In Indiana, otherwise immediately attractive women often have
dinner-plate sized tattoos in the middle of their back, and horible
blonde highlights seem to run more rampant. It's eleven in the morning,
and we are eating scrambled eggs while drinking 60 proof coffee.
¶ Permalink 11/15/2003 11:07:00 AM0 comments
BuddyGopher, please show me all of my buddies AIM profiles, organized full-screen in alphabetical order.
(Go ahead: Use IFRAMES. Nobody's looking.)
Now I want you to take any content in there and interpret it. Start with
the contact information: that's the easiest. As you pick out cell
numbers and Hotmail accounts, dump them to their relevant contacts in
Outlook. Coma-sep will be fine for the others. (We don't need no
stinkin' default fields! I'LL TELL YOU WHAT INFORMATION To take.)
Lots of my friends have song lyrics in their profiles. I'd like to hear
those songs (at least once for a quick run-through). Hop onto my
resident P2P application and download those songs. Link to them in this
master profile viewer (after the last quoted lyric) with a cute sound
icon.
I am a slow learner, so apologies there. As I pulled in to Her housing
development, it occured to me that high-end Western goods might not be
the only treasure able to attract precious Eastern "discretionary
income."
What is that foreign consulting market like?
¶ Permalink 11/12/2003 01:46:00 AM0 comments
During the week that he stayed in our room, Jakob Lodwick had me thinking about black holes, audio/video realtime/alltime logging, Los Angeles, girls, freestyling, and blind confidence, among other things. I think I can speak for the suite when I say we enjoyed his stay.... Here's a video (WMV) of Jakob and Zach wrastlin' in the BuddyGopher HQ.

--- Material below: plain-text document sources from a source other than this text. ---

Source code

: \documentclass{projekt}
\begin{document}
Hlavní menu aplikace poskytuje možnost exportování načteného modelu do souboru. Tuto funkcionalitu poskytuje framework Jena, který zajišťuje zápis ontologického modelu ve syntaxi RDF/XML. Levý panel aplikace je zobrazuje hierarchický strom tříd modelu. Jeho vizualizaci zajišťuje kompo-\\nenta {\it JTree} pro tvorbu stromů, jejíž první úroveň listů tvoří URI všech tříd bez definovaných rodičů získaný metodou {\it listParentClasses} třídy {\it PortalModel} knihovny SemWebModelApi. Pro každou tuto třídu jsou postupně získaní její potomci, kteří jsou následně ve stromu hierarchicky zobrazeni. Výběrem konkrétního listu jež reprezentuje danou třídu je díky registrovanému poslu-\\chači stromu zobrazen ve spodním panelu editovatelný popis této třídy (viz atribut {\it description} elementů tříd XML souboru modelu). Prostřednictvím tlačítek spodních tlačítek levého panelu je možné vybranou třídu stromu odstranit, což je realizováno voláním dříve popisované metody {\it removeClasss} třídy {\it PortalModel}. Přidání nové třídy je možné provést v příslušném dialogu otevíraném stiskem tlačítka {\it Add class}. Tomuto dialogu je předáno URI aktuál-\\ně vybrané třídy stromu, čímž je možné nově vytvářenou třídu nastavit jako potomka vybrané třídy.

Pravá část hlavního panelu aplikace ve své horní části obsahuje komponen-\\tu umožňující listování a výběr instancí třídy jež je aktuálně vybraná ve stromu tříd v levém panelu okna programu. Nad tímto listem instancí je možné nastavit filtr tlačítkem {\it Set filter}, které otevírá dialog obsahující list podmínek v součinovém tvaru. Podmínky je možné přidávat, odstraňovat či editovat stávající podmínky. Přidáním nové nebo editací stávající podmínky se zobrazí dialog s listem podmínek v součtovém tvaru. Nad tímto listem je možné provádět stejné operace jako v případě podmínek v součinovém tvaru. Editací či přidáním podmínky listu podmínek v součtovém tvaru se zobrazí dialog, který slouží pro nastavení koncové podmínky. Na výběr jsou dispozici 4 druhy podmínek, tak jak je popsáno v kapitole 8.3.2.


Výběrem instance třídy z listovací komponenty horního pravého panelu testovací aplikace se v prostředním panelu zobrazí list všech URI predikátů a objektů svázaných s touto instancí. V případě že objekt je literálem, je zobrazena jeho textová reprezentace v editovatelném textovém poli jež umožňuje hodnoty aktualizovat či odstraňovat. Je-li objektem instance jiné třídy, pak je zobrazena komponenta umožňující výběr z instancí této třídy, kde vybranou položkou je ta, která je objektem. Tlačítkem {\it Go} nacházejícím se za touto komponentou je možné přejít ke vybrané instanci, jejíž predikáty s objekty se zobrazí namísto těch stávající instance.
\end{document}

chrikki: met your perfect girl last
night chrikki: her name is lydia chrikki: she looks exactly like
penelope cruz chrikki: and her job: managing outsourced
indian programmers chrikki: albanian chrikki: with an accent
¶ Permalink 11/07/2003 05:03:00 PM0 comments
OJR article: From Free to Fee in 10 Easy Steps"And now I have found a different mantra: What I do has value. What we all do has value. We spend our days and nights pulling together a top quality, useful service. Like anything else you consume, you should pay for your local newspaper, whether you get it on your doorstep or online."

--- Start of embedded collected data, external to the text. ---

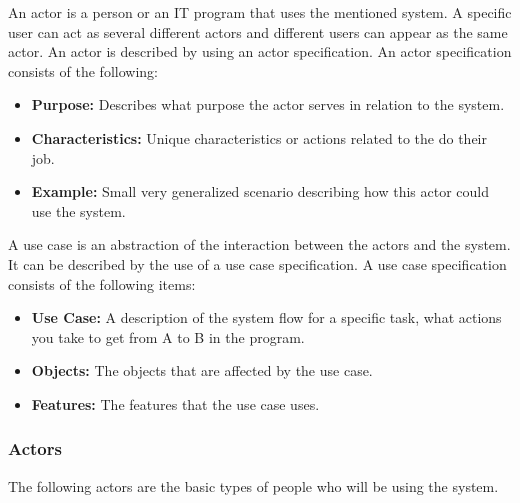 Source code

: An actor is a person or an IT program that uses the mentioned system. A specific user can act as several different actors and different users can appear as the same actor. An actor is described by using an actor specification. An actor specification consists of the following:

\begin{itemize}
    \item \textbf{Purpose:} Describes what purpose the actor serves in relation to the system.
    \item \textbf{Characteristics:} Unique characteristics or actions related to the do their job.
    \item \textbf{Example:} Small very generalized scenario describing how this actor could use the system.
\end{itemize}

A use case is an abstraction of the interaction between the actors and the system. It can be described by the use of a use case specification. A use case specification consists of the following items:
\begin{itemize}
    \item \textbf{Use Case:} A description of the system flow for a specific task, what actions you take to get from A to B in the program.
    \item \textbf{Objects:} The objects that are affected by the use case. 
    \item \textbf{Features:} The features that the use case uses. 
\end{itemize}


\subsubsection{Actors}

The following actors are the basic types of people who will be using the system. \\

¶ Permalink 11/06/2003 01:47:00 PM0 comments
Prices That End in 9 Another common pricing cue is using a 9 at the end of a price to denote a bargain. In fact, this pricing tactic is so common, you'd think customers would ignore it. Think again. Response to this pricing cue is remarkable. You'd generally expect demand for an item to go down as the price goes up. Yet in our study involving the women's clothing catalog, we were able to increase demand by a third by raising the price of a dress from $34 to $39. By comparison, changing the price from $34 to $44 yielded no difference in demand. Mind Your Pricing Cues, by Eric Anderson and Duncan Simester, Harvard Business Review, September 2003.